(Dataset extract)

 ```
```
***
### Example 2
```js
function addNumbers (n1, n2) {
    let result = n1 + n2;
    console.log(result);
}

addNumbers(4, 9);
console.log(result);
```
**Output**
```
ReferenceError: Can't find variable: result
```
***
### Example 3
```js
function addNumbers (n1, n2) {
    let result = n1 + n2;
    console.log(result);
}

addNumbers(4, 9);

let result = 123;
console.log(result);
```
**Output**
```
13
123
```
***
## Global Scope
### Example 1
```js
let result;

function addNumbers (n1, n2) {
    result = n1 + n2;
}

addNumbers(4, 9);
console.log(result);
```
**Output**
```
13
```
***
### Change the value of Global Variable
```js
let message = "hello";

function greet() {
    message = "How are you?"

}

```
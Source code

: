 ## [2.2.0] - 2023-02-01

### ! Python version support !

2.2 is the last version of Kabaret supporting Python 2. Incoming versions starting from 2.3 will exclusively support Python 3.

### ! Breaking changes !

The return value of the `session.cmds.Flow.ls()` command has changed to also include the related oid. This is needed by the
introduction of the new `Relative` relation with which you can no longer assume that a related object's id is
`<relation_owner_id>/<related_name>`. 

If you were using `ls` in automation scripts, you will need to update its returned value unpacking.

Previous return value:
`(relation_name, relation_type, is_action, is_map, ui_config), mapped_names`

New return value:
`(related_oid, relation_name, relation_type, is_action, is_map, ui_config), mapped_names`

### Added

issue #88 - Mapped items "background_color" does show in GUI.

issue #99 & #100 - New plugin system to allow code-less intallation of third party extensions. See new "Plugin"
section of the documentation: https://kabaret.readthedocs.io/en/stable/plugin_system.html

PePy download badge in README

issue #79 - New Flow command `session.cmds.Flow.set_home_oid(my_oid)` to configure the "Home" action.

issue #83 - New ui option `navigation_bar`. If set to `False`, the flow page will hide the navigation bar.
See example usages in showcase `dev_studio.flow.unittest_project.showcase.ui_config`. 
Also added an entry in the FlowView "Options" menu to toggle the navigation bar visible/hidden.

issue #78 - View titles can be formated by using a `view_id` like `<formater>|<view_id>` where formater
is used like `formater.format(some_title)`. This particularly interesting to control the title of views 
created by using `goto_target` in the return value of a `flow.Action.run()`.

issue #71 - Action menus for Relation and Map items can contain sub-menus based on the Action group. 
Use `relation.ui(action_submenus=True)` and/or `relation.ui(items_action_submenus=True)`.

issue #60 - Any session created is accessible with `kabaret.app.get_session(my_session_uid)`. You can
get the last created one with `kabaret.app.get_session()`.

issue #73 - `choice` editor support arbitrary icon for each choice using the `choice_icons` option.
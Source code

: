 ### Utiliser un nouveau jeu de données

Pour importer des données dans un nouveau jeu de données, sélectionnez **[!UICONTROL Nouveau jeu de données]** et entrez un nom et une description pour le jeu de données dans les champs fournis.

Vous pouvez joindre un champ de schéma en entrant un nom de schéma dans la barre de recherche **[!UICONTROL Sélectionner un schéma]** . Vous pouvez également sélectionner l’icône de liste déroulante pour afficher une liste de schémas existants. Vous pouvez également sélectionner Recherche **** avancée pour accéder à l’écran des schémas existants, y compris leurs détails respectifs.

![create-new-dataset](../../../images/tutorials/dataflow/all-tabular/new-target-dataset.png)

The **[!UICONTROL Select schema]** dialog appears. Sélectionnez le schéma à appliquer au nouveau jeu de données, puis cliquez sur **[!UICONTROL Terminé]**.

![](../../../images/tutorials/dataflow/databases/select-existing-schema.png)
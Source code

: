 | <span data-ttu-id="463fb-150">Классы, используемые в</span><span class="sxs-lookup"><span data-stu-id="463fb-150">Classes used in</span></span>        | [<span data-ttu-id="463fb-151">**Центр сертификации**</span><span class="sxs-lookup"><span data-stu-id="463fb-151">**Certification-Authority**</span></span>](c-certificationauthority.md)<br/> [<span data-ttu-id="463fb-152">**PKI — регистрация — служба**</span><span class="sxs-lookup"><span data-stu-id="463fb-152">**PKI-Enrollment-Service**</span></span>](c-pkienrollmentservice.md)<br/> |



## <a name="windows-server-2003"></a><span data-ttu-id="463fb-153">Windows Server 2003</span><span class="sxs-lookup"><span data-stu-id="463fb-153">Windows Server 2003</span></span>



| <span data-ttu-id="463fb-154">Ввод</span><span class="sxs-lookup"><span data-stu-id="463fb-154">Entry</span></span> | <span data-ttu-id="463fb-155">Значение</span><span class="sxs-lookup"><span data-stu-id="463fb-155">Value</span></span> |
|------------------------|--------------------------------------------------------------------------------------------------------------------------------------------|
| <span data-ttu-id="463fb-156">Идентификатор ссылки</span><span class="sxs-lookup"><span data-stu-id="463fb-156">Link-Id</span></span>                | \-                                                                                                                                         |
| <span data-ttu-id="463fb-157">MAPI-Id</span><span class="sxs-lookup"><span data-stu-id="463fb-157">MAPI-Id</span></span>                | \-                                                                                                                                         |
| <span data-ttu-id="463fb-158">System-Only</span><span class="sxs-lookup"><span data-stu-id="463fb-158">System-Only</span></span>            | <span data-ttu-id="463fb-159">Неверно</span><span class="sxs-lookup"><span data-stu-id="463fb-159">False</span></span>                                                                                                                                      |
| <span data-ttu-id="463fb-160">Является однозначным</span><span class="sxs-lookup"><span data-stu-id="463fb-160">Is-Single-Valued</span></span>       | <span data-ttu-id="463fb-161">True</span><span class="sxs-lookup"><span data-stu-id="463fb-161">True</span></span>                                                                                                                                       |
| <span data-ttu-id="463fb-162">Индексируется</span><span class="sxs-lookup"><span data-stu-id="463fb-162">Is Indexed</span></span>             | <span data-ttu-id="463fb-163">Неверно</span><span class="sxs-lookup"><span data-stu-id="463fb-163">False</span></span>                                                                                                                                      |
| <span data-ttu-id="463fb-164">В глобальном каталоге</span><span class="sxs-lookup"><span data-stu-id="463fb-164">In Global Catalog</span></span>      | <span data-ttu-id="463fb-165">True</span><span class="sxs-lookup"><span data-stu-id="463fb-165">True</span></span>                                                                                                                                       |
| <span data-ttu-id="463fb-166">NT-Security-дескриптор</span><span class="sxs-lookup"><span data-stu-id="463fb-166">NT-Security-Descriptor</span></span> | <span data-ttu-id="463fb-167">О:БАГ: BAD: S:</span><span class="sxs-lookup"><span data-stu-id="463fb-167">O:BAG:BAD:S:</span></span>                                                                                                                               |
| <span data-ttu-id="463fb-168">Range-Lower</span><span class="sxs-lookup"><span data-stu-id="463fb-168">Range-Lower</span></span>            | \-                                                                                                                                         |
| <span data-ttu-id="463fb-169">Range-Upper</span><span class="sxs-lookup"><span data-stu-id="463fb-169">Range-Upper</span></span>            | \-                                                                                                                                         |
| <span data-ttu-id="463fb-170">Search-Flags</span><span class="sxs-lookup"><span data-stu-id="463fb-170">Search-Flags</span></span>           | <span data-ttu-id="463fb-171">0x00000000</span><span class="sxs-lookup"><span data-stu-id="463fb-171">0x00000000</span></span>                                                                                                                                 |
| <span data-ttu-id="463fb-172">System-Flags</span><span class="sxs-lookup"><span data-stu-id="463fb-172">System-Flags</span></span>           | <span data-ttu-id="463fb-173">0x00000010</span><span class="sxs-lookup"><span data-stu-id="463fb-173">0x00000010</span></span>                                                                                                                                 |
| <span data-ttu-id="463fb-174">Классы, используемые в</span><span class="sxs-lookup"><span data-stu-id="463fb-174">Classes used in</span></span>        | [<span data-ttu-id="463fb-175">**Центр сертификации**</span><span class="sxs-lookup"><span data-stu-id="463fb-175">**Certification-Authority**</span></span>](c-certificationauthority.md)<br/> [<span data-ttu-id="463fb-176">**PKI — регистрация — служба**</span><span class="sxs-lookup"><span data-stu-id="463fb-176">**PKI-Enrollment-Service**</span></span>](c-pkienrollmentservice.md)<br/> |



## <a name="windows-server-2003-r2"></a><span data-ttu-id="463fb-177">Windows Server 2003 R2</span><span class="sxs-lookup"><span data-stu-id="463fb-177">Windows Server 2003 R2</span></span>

(Exercise objective)
Find every line above that contains the word "command", and return each one.

(Task answer)
The return value of the `session.cmds.Flow.ls()` command has changed to also include the related oid. This is needed by the
issue #79 - New Flow command `session.cmds.Flow.set_home_oid(my_oid)` to configure the "Home" action.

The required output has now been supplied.